# WHAT TO DO
Could you restate every record below word for word?

Start of EXERCISE DATA

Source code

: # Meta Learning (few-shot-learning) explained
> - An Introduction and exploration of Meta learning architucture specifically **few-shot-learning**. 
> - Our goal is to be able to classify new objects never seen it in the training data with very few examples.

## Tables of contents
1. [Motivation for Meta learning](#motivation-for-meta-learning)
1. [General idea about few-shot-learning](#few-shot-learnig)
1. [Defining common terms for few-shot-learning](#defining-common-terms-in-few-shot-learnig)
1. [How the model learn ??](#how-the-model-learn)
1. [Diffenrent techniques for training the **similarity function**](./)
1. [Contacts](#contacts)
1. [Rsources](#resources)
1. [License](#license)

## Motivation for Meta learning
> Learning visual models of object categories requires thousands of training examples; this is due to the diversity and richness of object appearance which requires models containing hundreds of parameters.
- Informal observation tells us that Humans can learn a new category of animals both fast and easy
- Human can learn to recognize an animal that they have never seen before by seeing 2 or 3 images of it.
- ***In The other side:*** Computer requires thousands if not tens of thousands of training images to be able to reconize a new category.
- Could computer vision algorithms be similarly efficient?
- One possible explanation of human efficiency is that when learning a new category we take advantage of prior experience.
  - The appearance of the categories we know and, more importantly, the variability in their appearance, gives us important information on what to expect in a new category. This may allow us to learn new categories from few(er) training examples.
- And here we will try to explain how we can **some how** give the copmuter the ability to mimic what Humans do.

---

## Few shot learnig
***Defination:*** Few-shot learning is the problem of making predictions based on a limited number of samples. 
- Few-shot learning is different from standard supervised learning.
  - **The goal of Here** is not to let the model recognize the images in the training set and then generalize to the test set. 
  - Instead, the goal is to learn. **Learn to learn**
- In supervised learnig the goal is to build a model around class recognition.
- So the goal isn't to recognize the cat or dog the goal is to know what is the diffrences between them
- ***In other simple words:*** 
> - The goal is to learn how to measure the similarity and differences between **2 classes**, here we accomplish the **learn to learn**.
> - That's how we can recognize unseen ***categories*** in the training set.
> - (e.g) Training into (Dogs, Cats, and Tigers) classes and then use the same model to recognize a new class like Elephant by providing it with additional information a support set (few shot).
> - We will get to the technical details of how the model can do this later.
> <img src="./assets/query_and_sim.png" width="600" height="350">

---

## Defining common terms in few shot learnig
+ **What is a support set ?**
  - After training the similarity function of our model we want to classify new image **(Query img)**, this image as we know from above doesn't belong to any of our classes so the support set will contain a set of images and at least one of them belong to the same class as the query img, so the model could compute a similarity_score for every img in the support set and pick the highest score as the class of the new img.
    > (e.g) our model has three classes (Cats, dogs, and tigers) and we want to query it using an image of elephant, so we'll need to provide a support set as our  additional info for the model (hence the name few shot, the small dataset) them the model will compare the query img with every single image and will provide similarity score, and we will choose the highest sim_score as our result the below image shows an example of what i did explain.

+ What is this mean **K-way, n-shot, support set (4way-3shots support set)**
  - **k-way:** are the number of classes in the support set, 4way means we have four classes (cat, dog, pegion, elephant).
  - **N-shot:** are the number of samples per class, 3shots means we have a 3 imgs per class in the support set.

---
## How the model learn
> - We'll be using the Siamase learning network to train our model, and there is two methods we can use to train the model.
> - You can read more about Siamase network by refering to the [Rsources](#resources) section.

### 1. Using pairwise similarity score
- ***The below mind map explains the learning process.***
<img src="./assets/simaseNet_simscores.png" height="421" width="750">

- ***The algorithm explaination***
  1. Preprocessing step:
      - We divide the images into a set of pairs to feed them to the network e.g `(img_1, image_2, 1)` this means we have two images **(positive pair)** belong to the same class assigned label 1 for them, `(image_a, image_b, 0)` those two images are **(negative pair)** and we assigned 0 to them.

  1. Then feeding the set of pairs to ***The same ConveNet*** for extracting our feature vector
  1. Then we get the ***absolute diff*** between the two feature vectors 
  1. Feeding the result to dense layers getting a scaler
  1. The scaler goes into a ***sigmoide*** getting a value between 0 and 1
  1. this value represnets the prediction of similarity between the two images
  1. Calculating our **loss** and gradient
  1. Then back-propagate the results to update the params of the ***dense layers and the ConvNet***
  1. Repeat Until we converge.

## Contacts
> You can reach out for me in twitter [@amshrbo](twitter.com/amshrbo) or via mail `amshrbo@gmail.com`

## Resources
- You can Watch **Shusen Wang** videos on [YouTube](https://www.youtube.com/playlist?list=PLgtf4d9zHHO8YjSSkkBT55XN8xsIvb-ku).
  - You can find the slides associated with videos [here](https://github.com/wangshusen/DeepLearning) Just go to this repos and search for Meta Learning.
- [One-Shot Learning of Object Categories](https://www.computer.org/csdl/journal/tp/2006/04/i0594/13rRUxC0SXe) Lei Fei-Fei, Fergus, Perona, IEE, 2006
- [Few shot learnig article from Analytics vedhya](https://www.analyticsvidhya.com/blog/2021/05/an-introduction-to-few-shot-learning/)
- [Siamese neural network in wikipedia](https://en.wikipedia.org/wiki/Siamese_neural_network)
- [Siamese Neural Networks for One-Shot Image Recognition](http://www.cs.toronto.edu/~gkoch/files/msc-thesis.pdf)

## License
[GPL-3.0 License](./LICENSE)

End of EXERCISE DATA

# SOLUTION TO THE PROBLEM
Source code

: # Meta Learning (few-shot-learning) explained
> - An Introduction and exploration of Meta learning architucture specifically **few-shot-learning**. 
> - Our goal is to be able to classify new objects never seen it in the training data with very few examples.

## Tables of contents
1. [Motivation for Meta learning](#motivation-for-meta-learning)
1. [General idea about few-shot-learning](#few-shot-learnig)
1. [Defining common terms for few-shot-learning](#defining-common-terms-in-few-shot-learnig)
1. [How the model learn ??](#how-the-model-learn)
1. [Diffenrent techniques for training the **similarity function**](./)
1. [Contacts](#contacts)
1. [Rsources](#resources)
1. [License](#license)

## Motivation for Meta learning
> Learning visual models of object categories requires thousands of training examples; this is due to the diversity and richness of object appearance which requires models containing hundreds of parameters.
- Informal observation tells us that Humans can learn a new category of animals both fast and easy
- Human can learn to recognize an animal that they have never seen before by seeing 2 or 3 images of it.
- ***In The other side:*** Computer requires thousands if not tens of thousands of training images to be able to reconize a new category.
- Could computer vision algorithms be similarly efficient?
- One possible explanation of human efficiency is that when learning a new category we take advantage of prior experience.
  - The appearance of the categories we know and, more importantly, the variability in their appearance, gives us important information on what to expect in a new category. This may allow us to learn new categories from few(er) training examples.
- And here we will try to explain how we can **some how** give the copmuter the ability to mimic what Humans do.

---

## Few shot learnig
***Defination:*** Few-shot learning is the problem of making predictions based on a limited number of samples. 
- Few-shot learning is different from standard supervised learning.
  - **The goal of Here** is not to let the model recognize the images in the training set and then generalize to the test set. 
  - Instead, the goal is to learn. **Learn to learn**
- In supervised learnig the goal is to build a model around class recognition.
- So the goal isn't to recognize the cat or dog the goal is to know what is the diffrences between them
- ***In other simple words:*** 
> - The goal is to learn how to measure the similarity and differences between **2 classes**, here we accomplish the **learn to learn**.
> - That's how we can recognize unseen ***categories*** in the training set.
> - (e.g) Training into (Dogs, Cats, and Tigers) classes and then use the same model to recognize a new class like Elephant by providing it with additional information a support set (few shot).
> - We will get to the technical details of how the model can do this later.
> <img src="./assets/query_and_sim.png" width="600" height="350">

---

## Defining common terms in few shot learnig
+ **What is a support set ?**
  - After training the similarity function of our model we want to classify new image **(Query img)**, this image as we know from above doesn't belong to any of our classes so the support set will contain a set of images and at least one of them belong to the same class as the query img, so the model could compute a similarity_score for every img in the support set and pick the highest score as the class of the new img.
    > (e.g) our model has three classes (Cats, dogs, and tigers) and we want to query it using an image of elephant, so we'll need to provide a support set as our  additional info for the model (hence the name few shot, the small dataset) them the model will compare the query img with every single image and will provide similarity score, and we will choose the highest sim_score as our result the below image shows an example of what i did explain.

+ What is this mean **K-way, n-shot, support set (4way-3shots support set)**
  - **k-way:** are the number of classes in the support set, 4way means we have four classes (cat, dog, pegion, elephant).
  - **N-shot:** are the number of samples per class, 3shots means we have a 3 imgs per class in the support set.

---
## How the model learn
> - We'll be using the Siamase learning network to train our model, and there is two methods we can use to train the model.
> - You can read more about Siamase network by refering to the [Rsources](#resources) section.

### 1. Using pairwise similarity score
- ***The below mind map explains the learning process.***
<img src="./assets/simaseNet_simscores.png" height="421" width="750">

- ***The algorithm explaination***
  1. Preprocessing step:
      - We divide the images into a set of pairs to feed them to the network e.g `(img_1, image_2, 1)` this means we have two images **(positive pair)** belong to the same class assigned label 1 for them, `(image_a, image_b, 0)` those two images are **(negative pair)** and we assigned 0 to them.

  1. Then feeding the set of pairs to ***The same ConveNet*** for extracting our feature vector
  1. Then we get the ***absolute diff*** between the two feature vectors 
  1. Feeding the result to dense layers getting a scaler
  1. The scaler goes into a ***sigmoide*** getting a value between 0 and 1
  1. this value represnets the prediction of similarity between the two images
  1. Calculating our **loss** and gradient
  1. Then back-propagate the results to update the params of the ***dense layers and the ConvNet***
  1. Repeat Until we converge.

## Contacts
> You can reach out for me in twitter [@amshrbo](twitter.com/amshrbo) or via mail `amshrbo@gmail.com`

## Resources
- You can Watch **Shusen Wang** videos on [YouTube](https://www.youtube.com/playlist?list=PLgtf4d9zHHO8YjSSkkBT55XN8xsIvb-ku).
  - You can find the slides associated with videos [here](https://github.com/wangshusen/DeepLearning) Just go to this repos and search for Meta Learning.
- [One-Shot Learning of Object Categories](https://www.computer.org/csdl/journal/tp/2006/04/i0594/13rRUxC0SXe) Lei Fei-Fei, Fergus, Perona, IEE, 2006
- [Few shot learnig article from Analytics vedhya](https://www.analyticsvidhya.com/blog/2021/05/an-introduction-to-few-shot-learning/)
- [Siamese neural network in wikipedia](https://en.wikipedia.org/wiki/Siamese_neural_network)
- [Siamese Neural Networks for One-Shot Image Recognition](http://www.cs.toronto.edu/~gkoch/files/msc-thesis.pdf)

## License
[GPL-3.0 License](./LICENSE)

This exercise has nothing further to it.